Original text by CharlesD
: Maryland Heights stands at the historically and geographically important meeting point of two rivers and three states. Beneath the impressive bluffs which define the southern face of Maryland Heights lies the confluence of the Shenandoah and Potomac Rivers and the historically critical town of Harpers Ferry. Two railroad lines, a roadway, and the historic C&O Canal thread the narrow gap along side the river.
Harpers Ferry controlled access through this narrow gap and played an especially important role during the American Civil War. So important was this site that it changed hands 14 times during the six years of the war. Batteries of artillery occupied several sites on the surrounding hills including the slopes of Maryland Heights. The early abolitionist John Brown assembled an armory in Harpers Ferry and made a valliant last stand against federal troops.
In more modern times, Harpers Ferry serves as a major stopping point along the famous Appalachian Trail. The AT headquarters is located in the town and it is widely (and incorrectly) thought of as the midpoint halfway between Springer Mountain in Georgia and Katahdin in Maine. (In fact, the actual midpoint lies a hundred miles to the north in Pine Grove Furnace State Park, PA.) The historic C&O Canal, with its recreation-heavy towpath, runs beneath Maryland Heights as well and sees thousands of cyclists, horseback riders, and hikers every year. The two rivers fall through a series of short rapids in the area as well, and there is a thriving whitewater industry.
Maryland Heights itself rises 400' above this bustling turmoil of nature and history and defines the northern side of the gap. A popular hiking trail winds around its southwestern end and reaches the spectacular viewpoint on top of the cliffs after a few miles. The actual summit lies a mile north of the clifftop roost. It is wooded and rarely visited.
The hiking trail up Maryland Heights is 4 miles RT and moderately strenuous.
Maryland Heights has the highest cliffs within a relatively short drive (around an hour) of Washington. D.C. It may also be the only crag in the D.C. area that has multi-pitch climbing (two or three pitches for a total climb of 150-200 feet).
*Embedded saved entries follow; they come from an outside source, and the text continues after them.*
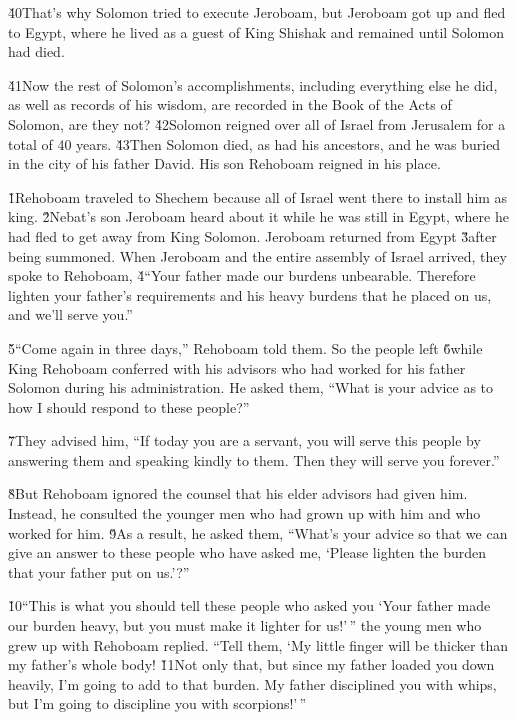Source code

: \v{40}That's why Solomon tried to execute Jeroboam, but Jeroboam got up and fled to Egypt, where he lived as a guest of King Shishak and remained until Solomon had died.

\v{41}Now the rest of Solomon's accomplishments, including everything else he did, as well as records of his wisdom, are recorded in the Book of the Acts of Solomon, are they not? \v{42}Solomon reigned over all of Israel from Jerusalem for a total of 40 years. \v{43}Then Solomon died, as had his ancestors, and he was buried in the city of his father David. His son Rehoboam reigned in his place.

\v{1}Rehoboam traveled to Shechem because all of Israel went there to install him as king. \v{2}Nebat's son Jeroboam heard about it while he was still in Egypt, where he had fled to get away from King Solomon. Jeroboam returned from Egypt \v{3}after being summoned. When Jeroboam and the entire assembly of Israel arrived, they spoke to Rehoboam, \v{4}``Your father made our burdens unbearable. Therefore lighten your father's requirements and his heavy burdens that he placed on us, and we'll serve you.''

\v{5}``Come again in three days,'' Rehoboam told them. So the people left \v{6}while King Rehoboam conferred with his advisors who had worked for his father Solomon during his administration. He asked them, ``What is your advice as to how I should respond to these people?''

\v{7}They advised him, ``If today you are a servant, you will serve this people by answering them and speaking kindly to them. Then they will serve you forever.''

\v{8}But Rehoboam ignored the counsel that his elder advisors had given him. Instead, he consulted the younger men who had grown up with him and who worked for him. \v{9}As a result, he asked them, ``What's your advice so that we can give an answer to these people who have asked me, `Please lighten the burden that your father put on us.'?''

\v{10}``This is what you should tell these people who asked you `Your father made our burden heavy, but you must make it lighter for us!'\,'' the young men who grew up with Rehoboam replied. ``Tell them, `My little finger will be thicker than my father's whole body! \v{11}Not only that, but since my father loaded you down heavily, I'm going to add to that burden. My father disciplined you with whips, but I'm going to discipline you with scorpions!'\,''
Despite those assets, plus its easy access, the crag is not exceedingly popular. One reason is that the routes can be quite brushy. Another is that toproping is difficult to do here and most D.C.-area rock climbers are topropers. Yet another reason may be the hassle of going into town to register at the ranger station and demonstrate that one has the proper equipment.
The established routes at Maryland Heights are clustered on or around "the sign." This crag has the potential for more routes to be established.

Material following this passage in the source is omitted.